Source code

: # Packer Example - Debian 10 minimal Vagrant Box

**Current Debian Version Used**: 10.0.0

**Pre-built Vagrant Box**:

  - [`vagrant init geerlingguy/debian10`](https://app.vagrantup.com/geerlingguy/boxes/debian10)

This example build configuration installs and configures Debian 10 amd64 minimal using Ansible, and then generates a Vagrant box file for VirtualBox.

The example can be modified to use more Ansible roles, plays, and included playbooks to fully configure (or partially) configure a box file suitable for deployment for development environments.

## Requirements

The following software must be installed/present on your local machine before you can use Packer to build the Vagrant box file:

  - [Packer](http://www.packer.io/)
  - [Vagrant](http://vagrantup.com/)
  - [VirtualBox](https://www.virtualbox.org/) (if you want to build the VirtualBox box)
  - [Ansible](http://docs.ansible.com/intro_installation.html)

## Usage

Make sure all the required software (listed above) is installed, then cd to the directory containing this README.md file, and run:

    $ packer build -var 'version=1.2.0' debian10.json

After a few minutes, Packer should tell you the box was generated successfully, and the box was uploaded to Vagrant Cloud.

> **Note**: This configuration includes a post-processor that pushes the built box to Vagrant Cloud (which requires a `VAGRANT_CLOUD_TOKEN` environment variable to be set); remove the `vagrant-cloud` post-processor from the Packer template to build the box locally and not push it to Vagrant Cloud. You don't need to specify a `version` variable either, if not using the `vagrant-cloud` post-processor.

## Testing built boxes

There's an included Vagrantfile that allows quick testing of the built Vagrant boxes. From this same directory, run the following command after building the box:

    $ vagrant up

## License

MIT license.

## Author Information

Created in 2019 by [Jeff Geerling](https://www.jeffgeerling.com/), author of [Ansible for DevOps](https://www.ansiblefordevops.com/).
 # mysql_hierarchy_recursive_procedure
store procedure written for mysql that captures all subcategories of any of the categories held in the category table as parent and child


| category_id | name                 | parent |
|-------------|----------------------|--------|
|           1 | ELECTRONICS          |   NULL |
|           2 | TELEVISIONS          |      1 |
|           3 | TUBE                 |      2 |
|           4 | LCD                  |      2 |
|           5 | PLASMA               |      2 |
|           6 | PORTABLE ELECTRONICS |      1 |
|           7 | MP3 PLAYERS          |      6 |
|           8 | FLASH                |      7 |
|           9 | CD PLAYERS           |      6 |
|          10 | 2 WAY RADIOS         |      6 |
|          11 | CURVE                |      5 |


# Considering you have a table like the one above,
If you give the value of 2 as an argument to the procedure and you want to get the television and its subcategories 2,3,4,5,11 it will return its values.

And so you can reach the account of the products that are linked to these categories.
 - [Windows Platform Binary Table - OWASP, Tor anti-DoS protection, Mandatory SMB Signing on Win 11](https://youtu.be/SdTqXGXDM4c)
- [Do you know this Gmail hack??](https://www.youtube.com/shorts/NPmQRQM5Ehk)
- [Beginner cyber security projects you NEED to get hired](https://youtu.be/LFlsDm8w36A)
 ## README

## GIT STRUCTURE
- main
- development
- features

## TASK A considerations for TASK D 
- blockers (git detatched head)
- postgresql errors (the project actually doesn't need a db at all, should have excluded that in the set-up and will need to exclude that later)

### Exercise brief
Go through the listing above and return each line that includes the word "vagrantup".

### Task solution
  - [`vagrant init geerlingguy/debian10`](https://app.vagrantup.com/geerlingguy/boxes/debian10)
  - [Vagrant](http://vagrantup.com/)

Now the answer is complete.